Alexis Robert est un jardinier à la retraite de 81 ans qui vit en quasi-autonomie dans la forêt de Brocéliande. Il est le fondateur de l’écolieu La Guette, un espace ouvert à tous ceux qui cherchent des alternatives au modèle de société actuel. Il est connu pour son mode de vie fondé sur la « sobriété heureuse », la simplicité volontaire et le partage, considérant la pauvreté choisie comme un chemin vers la liberté.
Quelle est la philosophie d’Alexis Robert sur la pauvreté ?
Pour Alexis Robert, il faut distinguer la misère, qui est une condition subie et destructrice, de la pauvreté, qui peut être un choix de vie libérateur. Il considère que l’accumulation de biens matériels nous rend prisonniers. En choisissant de vivre simplement, on se libère de ces contraintes pour se concentrer sur l’essentiel : les relations humaines et le sens de son existence. Pour lui, la pauvreté est « l’art d’être libre ».

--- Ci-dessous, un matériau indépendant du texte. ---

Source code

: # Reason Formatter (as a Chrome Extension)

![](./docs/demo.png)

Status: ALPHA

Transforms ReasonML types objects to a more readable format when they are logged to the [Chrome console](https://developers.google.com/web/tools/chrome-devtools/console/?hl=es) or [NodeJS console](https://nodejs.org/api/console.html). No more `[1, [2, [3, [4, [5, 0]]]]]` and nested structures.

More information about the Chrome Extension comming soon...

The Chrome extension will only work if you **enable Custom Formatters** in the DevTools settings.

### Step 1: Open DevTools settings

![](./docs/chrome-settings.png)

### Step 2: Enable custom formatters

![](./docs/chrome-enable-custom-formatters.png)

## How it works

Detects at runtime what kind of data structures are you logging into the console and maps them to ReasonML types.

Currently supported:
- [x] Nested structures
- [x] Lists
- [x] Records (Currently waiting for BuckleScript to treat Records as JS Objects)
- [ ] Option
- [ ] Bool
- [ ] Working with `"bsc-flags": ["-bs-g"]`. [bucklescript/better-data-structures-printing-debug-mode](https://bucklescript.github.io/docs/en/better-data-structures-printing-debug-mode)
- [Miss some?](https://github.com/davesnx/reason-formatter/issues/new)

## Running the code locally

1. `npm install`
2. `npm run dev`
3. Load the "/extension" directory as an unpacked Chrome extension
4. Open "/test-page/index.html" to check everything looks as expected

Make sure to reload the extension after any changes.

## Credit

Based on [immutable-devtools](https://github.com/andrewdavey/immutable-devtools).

Comment fonctionne l’écolieu La Guette ?
La Guette est un lieu d’accueil inconditionnel ouvert à tous, sans sélection. Le séjour est basé sur le principe du woofing : les visiteurs participent aux tâches collectives environ deux heures et demie par jour en échange de l’hébergement et du repas de midi. Ce n’est pas une communauté fermée mais un lieu de passage et d’expérimentation, où chacun est invité à vivre une expérience de sobriété et de vie collective.
Comment Alexis Robert gère-t-il son argent ?

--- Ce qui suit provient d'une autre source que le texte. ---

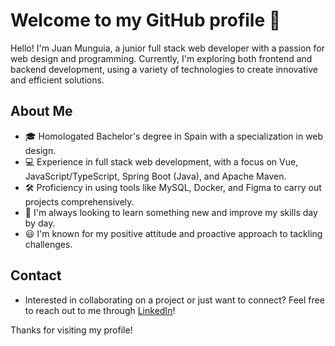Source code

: # Welcome to my GitHub profile 👋

Hello! I'm Juan Munguia, a junior full stack web developer with a passion for web design and programming. Currently, I'm exploring both frontend and backend development, using a variety of technologies to create innovative and efficient solutions.

## About Me
- 🎓 Homologated Bachelor's degree in Spain with a specialization in web design.
- 💻 Experience in full stack web development, with a focus on Vue, JavaScript/TypeScript, Spring Boot (Java), and Apache Maven.
- 🛠️ Proficiency in using tools like MySQL, Docker, and Figma to carry out projects comprehensively.
- 🌱 I'm always looking to learn something new and improve my skills day by day.
- 😃 I'm known for my positive attitude and proactive approach to tackling challenges.

## Contact
- Interested in collaborating on a project or just want to connect? Feel free to reach out to me through [LinkedIn](https://www.linkedin.com/in/juanmunguia/)!

Thanks for visiting my profile!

Alexis Robert perçoit une retraite de 930 euros par mois, une somme qu’il juge « beaucoup trop » élevée pour ses besoins. Il estime vivre avec environ 150 euros par mois. Il consacre tout le reste à la solidarité : il parraine une vingtaine d’enfants dans le monde et soutient financièrement une quarantaine d’associations. Pour lui, l’argent est un simple outil d’échange qui doit circuler et servir, et non être accumulé.